Okay, now for some jazz, the great Abdullah Ibrahim from the 1980 album Dollar Brand at Montreux, a live digital recording. I don't really get the short opener, 'Tsakve,' but the second one 'Whoza Mtwana,' (that title could be a misspelling on the sleeve) settles in nicely. It begins very quietly, but then rises to an early crescendo. Wow. Then it's quiet again. Is this Craig Harris' trombone barking and crying? Meanwhile, Alonzo Gardner's electric bass growls urgently. Wish I knew more about jazz. This recording, and the way it is being reproduced makes me want to ask questions like, 'Is that a sopranino saxaphone or an alto sax playing now?' But, who cares, I'm being carried along by the music; I'm with the crowd there on July 18th, 1980. This is the wonder of recorded music. It's a time machine.
Another quick change: Tito Puente's 'Oye como va' from Santana's Greatest Hits. Carlos Santana's guitar is crisp and sharp, as is the complex percussion. The cymbals sound a bit soft, but maybe they are at the back of the mix? The organ wails, thin and high, dancing in the air. Down in the bottom the bass is holding the rhythm. The in comes Santana's lead again. You could cut wood with that axe. Oof, the track ends too soon.
Now for Mahlathini and the Mahotella Queens, the album Rhythm and Art from 1989. As it happens, this is another 'mass market' pressing. Off we go with 'I'm in love with a rastaman.' The song soon catches me up in the excitement of the performance. Voices leap out from left and right of the speakers. Man the five piece backing band is tight: Ralph Mahura makes his keyboards sound like a pennywhistle and Marks Mankwane's lead guitar darts and dances. I'd get up and dance now if I could find a space in this room cluttered with audio equipment and vinyl. The drums tumble as the choruses fade. On to 'Makhomabaji.' The bass drives the track forward and Mahlathini's lead vocals mesh tightly with the three female backing vocalists. Forget Phil Spector's wall of sound. When the Queens kick in, there is a vocal wall of sound. But again, this preamp makes it easy to identify each of the voices and instruments. This is why good vinyl replay is so satisfying: it shows how much music has been encoded in the analogue tracks.
I try another complex live recording 'Whipping Post,' from the Allman Brothers Band At the Fillmore East in 1971. This pretty frenzied, but still there is a good separation of instruments. The Johanson-Trucks rhythm section is pounding away with Berry Oakley keeping up on bass, all showcasing the screaming twin guitars of Duane Allman and Dickey Betts. Too much excitement, perhaps?
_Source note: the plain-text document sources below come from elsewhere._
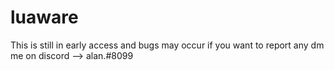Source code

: # luaware

This is still in early access and bugs may occur if you want to report any dm me on discord --> alan.#8099
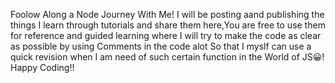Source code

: Foolow Along a Node Journey With Me!
I will be posting aand publishing the things I learn through tutorials and share them here,You are free to use them for reference and guided learning where I will try to make the code as clear as possible by using Comments in the code alot So that I myslf can use a quick revision when I am need of such certain function in the World of JS😀!
Happy Coding!!
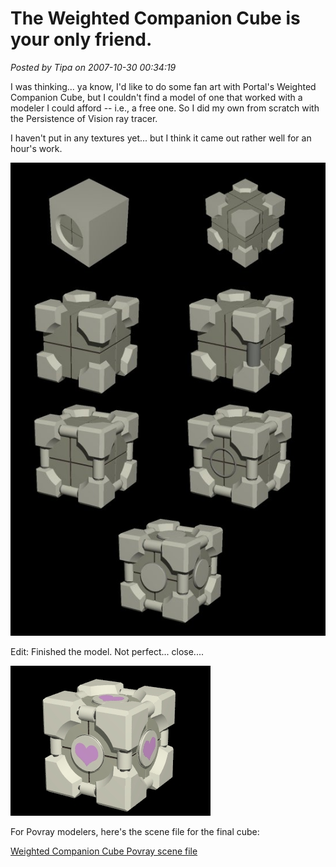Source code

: # The Weighted Companion Cube is your only friend.

*Posted by Tipa on 2007-10-30 00:34:19*

I was thinking... ya know, I'd like to do some fan art with Portal's Weighted Companion Cube, but I couldn't find a model of one that worked with a modeler I could afford -- i.e., a free one. So I did my own from scratch with the Persistence of Vision ray tracer.

I haven't put in any textures yet... but I think it came out rather well for an hour's work.

![](../../../uploads/2007/10/wcc.jpg)



Edit: Finished the model. Not perfect... close....

![](../../../uploads/2007/10/wcc1.jpg)



For Povray modelers, here's the scene file for the final cube:

[Weighted Companion Cube Povray scene file](../../../uploads/2007/10/wcc.zip "Weighted Companion Cube Povray scene file")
I put on Brahms recording of his Piano Concerto No. 1 performed by Artur Rubinstein. There is a sense of composure to the presentation of the orchestra. Despite a wide soundstage, with all the parts present and identifiable, there is one orchestra playing. Then, in comes Rubinstein, with the first notes of the concerto ringing brightly. I don't know enough about classical music to judge the quality of this recording or performance, but there is a delicacy and accuracy which holds my attention. A good phono stage invites one to reassess one's vinyl music collection, and this one passes that test. I dig out Wilhelm Backhaus' 1969 performance of Schumann's Piano Concerto in A Minor. The recording is not that impressive, but again there is a delicacy to the reproduction of what is there that keeps my attention. Just another minute, just another minute. This is another sign of good musical reproduction: you want to stay with whatever is being offered, aware that the equipment is making the most of it.
This is even true of the next test recording: The Wonder Stuff's first album The Eight Legged Groove Machine (1986/88). This recording is very compressed and thus unenjoyable to me. This phono stage can't work miracles, but it does make it more listenable. At least I can follow the vocal and the percussion has got a little light and shade, but the engineer (I won't name her) has a lot to answer for. This is not the way to record rock. For a lesson, check out the Who's Live at Leeds or 'Won't Get Fooled Again,' on Who's Next. My copy is almost worn away, but when I put it on, Enwhistle's bass bounces along with fuller definition under Townsend's familiar razor sharp guitar licks and Moon's insistent drumming.
It's time to end this vinyl assessment. Despite not being a valve-only phono stage, this is one I would be happy to live with. I think that you probably get more from an all valve phono stage, but these are hard to come by. The line stage of this amp is fine. It is crisp, clean, balanced, enjoyable. I have no sonic complaints about it whatsoever, and it offers a sharper focus than my valve only line stage. I spun a number of my favourite test CDs with good results. Maybe a little bright, but that's CD's for you. It is useful to have a line stage accessible at the turn of a switch, but with a good phono stage you will find yourself playing more and more vinyl.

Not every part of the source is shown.